ANALYSIS: Why Ferrari might be quicker than they looked at testing
There were high hopes Ferrari would build on last year’s strong end to the season and provide a sustained challenge to Mercedes in 2020. But their chief Mattia Binotto moved to play down those hopes at testing, as the data suggested they were off the pace, perhaps behind Red Bull, too. But is the picture really that bleak?
Our headline data on short runs makes for grim reading for Ferrari, with the Scuderia around 1.7s/lap slower than world champions Mercedes. However, it is notoriously difficult to judge how much fuel they have onboard for those shorter stints.
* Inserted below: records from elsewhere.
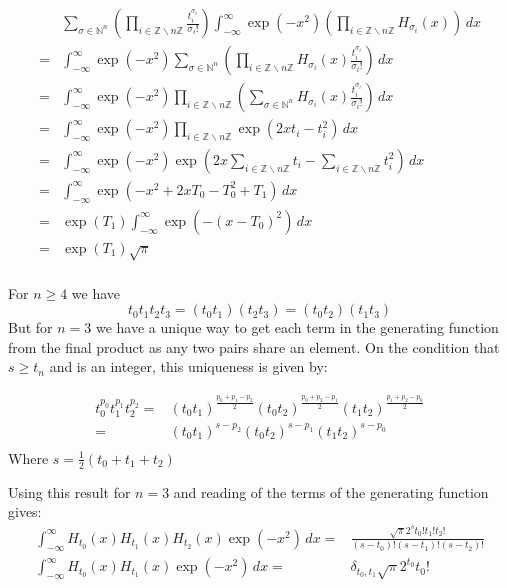 \begin{equation*}
\begin{aligned}
	&\sum_{\sigma \in \mathbb{N}^n}\left(\prod_{i\in\mathbb{Z}\backslash n\mathbb{Z}}\frac{t_i^{\sigma_i}}{\sigma_i!}\right)\int_{-\infty}^{\infty}\exp(-x^2)\left(\prod_{i\in\mathbb{Z}\backslash n\mathbb{Z}}H_{\sigma_i}(x)\right)\,dx\\
	=&\int_{-\infty}^{\infty}\exp(-x^2)\sum_{\sigma \in \mathbb{N}^n}\left(\prod_{i\in\mathbb{Z}\backslash n\mathbb{Z}}H_{\sigma_i}(x)\frac{t_i^{\sigma_i}}{\sigma_i!}\right)\,dx\\
	=&\int_{-\infty}^{\infty}\exp(-x^2)\prod_{i\in\mathbb{Z}\backslash n\mathbb{Z}}\left(\sum_{\sigma \in \mathbb{N}^n}H_{\sigma_i}(x)\frac{t_i^{\sigma_i}}{\sigma_i!}\right)\,dx\\
	=&\int_{-\infty}^{\infty}\exp(-x^2)\prod_{i\in\mathbb{Z}\backslash n\mathbb{Z}}\exp(2xt_i-t_i^2)\,dx\\
	=&\int_{-\infty}^{\infty}\exp(-x^2)\exp\left(2x\sum_{i\in\mathbb{Z}\backslash n\mathbb{Z}}t_i-\sum_{i\in\mathbb{Z}\backslash n\mathbb{Z}}t_i^2\right)\,dx\\
	=&\int_{-\infty}^{\infty}\exp\left(-x^2+2xT_0-T_0^2+T_1\right)\,dx\\
	=&\exp(T_1)\int_{-\infty}^{\infty}\exp(-(x-T_0)^2)\,dx\\
	=&\exp(T_1)\sqrt{\pi}\\
\end{aligned}
\end{equation*}

For $n\geq 4$ we have 
\[t_0t_1t_2t_3=(t_0t_1)(t_2t_3)=(t_0t_2)(t_1t_3)\]
But for $n = 3$ we have a unique way to get each term in the generating function from the final product as any two pairs share an element.
On the condition that $s \geq t_n$ and is an integer, this uniqueness is given by:

\begin{equation*}
\begin{aligned}
	t_0^{p_0}t_1^{p_1}t_2^{p_2} =& (t_0t_1)^{\frac{p_0+p_1-p_2}{2}}(t_0t_2)^{\frac{p_0+p_2-p_1}{2}}(t_1t_2)^{\frac{p_1+p_2-p_0}{2}}\\
	=&(t_0t_1)^{s-p_2}(t_0t_2)^{s-p_1}(t_1t_2)^{s-p_0}\\
\end{aligned}
\end{equation*}
Where $s = \frac{1}{2}(t_0+t_1+t_2)$

Using this result for $n=3$ and reading of the terms of the generating function gives:
\begin{equation*}
\begin{aligned}
	\int_{-\infty}^{\infty}H_{t_0}(x)H_{t_1}(x)H_{t_2}(x)\exp(-x^2)\,dx=&\frac{\sqrt{\pi}2^st_0!t_1!t_2!}{(s-t_0)!(s-t_1)!(s-t_2)!}\\
	\int_{-\infty}^{\infty}H_{t_0}(x)H_{t_1}(x)\exp(-x^2)\,dx=&\delta_{t_0,t_1}\sqrt{\pi}2^{t_0}t_0!\\
\end{aligned}
\end{equation*}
It could be that they were running higher fuel. An extra 10kg of fuel can equate to 0.3s of lap time.
Their situation improves slightly in long runs, but they are still around a second per lap off the Silver Arrows’ leading pace. However, dig a little deeper into these numbers and things might not actually be as bad as they seem. Charles Leclerc’s race simulation, completed on Friday afternoon in what was the final session of testing, will give Ferrari fans hope.
The Monegasque completed 66 laps, with two pit stops, simulating the Spanish Grand Prix race distance. The car was fuelled to get through the whole run, with no refilling when he pitted for fresh boots. The stints were relatively even – 21 laps, 23 laps, 22 laps.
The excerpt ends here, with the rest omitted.